“And what is it you actually do, Cyrus?” I cock my head to the side and raise a brow with a full smirk lining my face. I’m teasing him, goading him.
“You know this. I run a bank.” He looks bored by my line of questions.
“There has to be more than that,” I say.
Because no way does it make sense. Why would a billionaire banker want me? That’s not to say I’m not good enough for him, but I have always known there is more.
People talk about Cyrus Reed in passing. At least Trent does. It’s as if he’s a legend.
“I hold a very exclusive and private poker game.” He shrugs.
“The rest I can’t tell you.”
“Or what? You will have to kill me,” I joke, but the moment the words leave my lips, I realize just how not funny they are.
He surprises me when he takes my hands in his and lifts them to his mouth. A kiss is placed on each knuckle. The move is slow, soft, and completely out of character. “I would never hurt you, Sun.”
“Why Sun? You told me it’s not because of my sunny personality, so then why?”
“As I’m sure you know, I speak many languages. When I first saw you, spoke to you, you were like a poison the seeped into my veins. I knew you would be bad for me. So, I called you Sun.”
“I don’t get it.”
“Sun means poison in Somali. But that isn’t why I call you Sun now.”
“You called me Sun ’cause I’m poison.”
“Yes, Ivy. When I first met you, you were like poison ivy that creeps into your skin, burning you. But over time, and as you took care of me, it changed.”
“And now why do you call me Sun?”
“Because you brighten my dark world. You make me feel like maybe . . .”
“Like maybe?” I beg him to continue, but instead, he stops, then stands and pulls on my arms.
“What are you doing?” I ask, confused by his change of topic.
“Taking you outside.” He starts to walk, still holding on to me.
“It’s raining,” I whine.
“And you say I’m no fun,” he jokes, and his playful voice warms my heart.
“You want to go outside and what, dance in the rain?” I stop walking and so does he, looking back.
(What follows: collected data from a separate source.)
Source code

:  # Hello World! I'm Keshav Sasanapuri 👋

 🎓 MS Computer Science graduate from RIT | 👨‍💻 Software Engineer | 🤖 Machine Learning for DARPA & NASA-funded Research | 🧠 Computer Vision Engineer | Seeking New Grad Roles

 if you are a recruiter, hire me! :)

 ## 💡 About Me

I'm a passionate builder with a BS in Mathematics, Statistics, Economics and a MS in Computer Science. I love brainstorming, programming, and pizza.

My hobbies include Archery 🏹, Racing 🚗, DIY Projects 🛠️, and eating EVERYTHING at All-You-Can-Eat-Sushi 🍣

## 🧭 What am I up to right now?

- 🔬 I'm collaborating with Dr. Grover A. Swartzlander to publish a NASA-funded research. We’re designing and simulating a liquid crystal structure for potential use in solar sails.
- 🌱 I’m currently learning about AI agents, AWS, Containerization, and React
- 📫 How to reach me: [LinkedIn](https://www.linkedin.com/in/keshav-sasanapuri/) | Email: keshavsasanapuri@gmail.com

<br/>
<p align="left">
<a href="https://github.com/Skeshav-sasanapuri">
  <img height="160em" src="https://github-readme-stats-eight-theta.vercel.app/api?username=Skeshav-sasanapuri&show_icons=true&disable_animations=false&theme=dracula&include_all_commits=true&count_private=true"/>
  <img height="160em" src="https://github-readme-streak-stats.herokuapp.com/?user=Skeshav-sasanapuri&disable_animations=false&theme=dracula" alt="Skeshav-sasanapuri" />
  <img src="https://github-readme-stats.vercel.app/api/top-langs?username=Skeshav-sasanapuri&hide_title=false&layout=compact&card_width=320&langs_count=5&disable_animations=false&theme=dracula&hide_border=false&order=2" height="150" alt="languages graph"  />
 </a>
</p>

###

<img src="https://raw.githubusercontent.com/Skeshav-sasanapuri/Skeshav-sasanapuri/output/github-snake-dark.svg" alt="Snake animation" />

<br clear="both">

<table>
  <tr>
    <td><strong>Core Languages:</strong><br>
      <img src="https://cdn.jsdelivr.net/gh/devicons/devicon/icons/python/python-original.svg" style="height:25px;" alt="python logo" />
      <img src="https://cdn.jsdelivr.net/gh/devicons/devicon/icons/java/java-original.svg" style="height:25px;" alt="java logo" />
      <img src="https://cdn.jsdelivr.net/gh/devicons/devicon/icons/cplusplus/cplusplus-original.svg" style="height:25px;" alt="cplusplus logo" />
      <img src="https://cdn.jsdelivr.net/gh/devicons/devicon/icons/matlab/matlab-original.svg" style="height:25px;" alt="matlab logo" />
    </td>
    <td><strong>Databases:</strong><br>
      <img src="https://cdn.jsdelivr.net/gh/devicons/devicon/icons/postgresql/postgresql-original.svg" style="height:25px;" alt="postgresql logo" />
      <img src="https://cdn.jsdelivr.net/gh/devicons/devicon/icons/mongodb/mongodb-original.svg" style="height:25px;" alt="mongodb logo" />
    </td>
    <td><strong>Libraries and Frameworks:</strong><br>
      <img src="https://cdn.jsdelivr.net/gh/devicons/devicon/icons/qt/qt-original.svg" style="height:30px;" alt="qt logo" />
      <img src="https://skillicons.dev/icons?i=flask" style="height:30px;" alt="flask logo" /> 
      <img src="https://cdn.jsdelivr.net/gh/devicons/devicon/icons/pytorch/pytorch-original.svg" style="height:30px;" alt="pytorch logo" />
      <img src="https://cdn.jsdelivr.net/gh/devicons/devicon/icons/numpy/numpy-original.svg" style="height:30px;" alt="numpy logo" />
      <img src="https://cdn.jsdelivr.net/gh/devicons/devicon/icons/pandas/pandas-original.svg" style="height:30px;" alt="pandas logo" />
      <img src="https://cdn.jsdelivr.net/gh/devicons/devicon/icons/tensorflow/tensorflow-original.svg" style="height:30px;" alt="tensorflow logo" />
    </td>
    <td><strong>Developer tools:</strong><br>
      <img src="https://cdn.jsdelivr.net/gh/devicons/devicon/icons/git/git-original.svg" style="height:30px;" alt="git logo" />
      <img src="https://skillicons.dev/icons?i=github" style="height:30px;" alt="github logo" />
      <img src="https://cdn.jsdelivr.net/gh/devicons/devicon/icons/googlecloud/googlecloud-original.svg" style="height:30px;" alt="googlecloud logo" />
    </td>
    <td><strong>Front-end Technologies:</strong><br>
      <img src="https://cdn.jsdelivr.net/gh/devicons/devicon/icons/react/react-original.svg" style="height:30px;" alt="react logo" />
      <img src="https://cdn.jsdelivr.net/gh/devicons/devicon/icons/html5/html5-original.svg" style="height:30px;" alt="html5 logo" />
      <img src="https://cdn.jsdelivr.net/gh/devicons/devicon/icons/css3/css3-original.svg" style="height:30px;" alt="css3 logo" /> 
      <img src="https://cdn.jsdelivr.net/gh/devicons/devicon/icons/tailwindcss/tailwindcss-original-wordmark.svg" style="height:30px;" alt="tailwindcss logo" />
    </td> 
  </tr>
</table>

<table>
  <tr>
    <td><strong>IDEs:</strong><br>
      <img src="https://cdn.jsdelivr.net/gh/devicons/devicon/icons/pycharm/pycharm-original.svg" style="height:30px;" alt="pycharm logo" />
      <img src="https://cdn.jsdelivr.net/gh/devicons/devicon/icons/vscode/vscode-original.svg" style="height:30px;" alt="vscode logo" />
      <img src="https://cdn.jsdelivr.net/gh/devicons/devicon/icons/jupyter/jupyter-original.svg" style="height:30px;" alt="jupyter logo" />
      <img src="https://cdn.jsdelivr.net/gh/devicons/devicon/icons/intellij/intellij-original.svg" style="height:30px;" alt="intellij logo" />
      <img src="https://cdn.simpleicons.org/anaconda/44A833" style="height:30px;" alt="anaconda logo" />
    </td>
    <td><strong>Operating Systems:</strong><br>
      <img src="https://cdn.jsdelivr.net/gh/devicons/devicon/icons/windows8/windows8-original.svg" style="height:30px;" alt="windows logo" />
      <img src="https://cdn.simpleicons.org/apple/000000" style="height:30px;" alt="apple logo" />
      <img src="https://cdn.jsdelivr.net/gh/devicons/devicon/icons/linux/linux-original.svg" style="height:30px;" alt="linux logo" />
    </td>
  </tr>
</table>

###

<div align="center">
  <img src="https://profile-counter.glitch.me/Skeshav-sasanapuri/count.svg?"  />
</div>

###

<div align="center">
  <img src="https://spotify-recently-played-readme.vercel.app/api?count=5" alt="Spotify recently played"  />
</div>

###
His face serious.
“No, I want to go outside and fuck you in the rain.”
But then I let my lip tip up. “Dance first, play later.” And then I take off, knowing full well he will follow.
I run as fast as I can into the greenhouse, grabbing the supplies I need. I know Cyrus doesn’t like me being in here, but I want to do this, so I will.
Grabbing a tarp, I head back to where I left him and then walk toward the outdoors.
“What are you doing?” he asks, his footsteps sounding from behind me.
I’m at the front door now.
“Why are you holding a tarp?”
“Wait and see.”
“Not Sun? Am I not brightening your day?” I waggle my brows at him. He just shakes his head like he doesn’t know what to do with me. “I have cabin fever. You mentioned going outside, so I’m taking you up on your offer.”
“And doing what with the tarp? Going fishing?”
I roll my eyes at him and continue my trek. “Hardly. What fun would that be?” I ask before stopping again to make sure he’s following. When he doesn’t move closer, I furrow my brow. “Were you ever fun?”
He stares at me blankly.
“Okay, better question. Were you ever a kid?” It’s a dumb question. Of course, he was a kid, but I wonder if he ever was different. Or has he always been this way? I’ve seen him let loose and relax, but more often than not, he’s uptight and angry.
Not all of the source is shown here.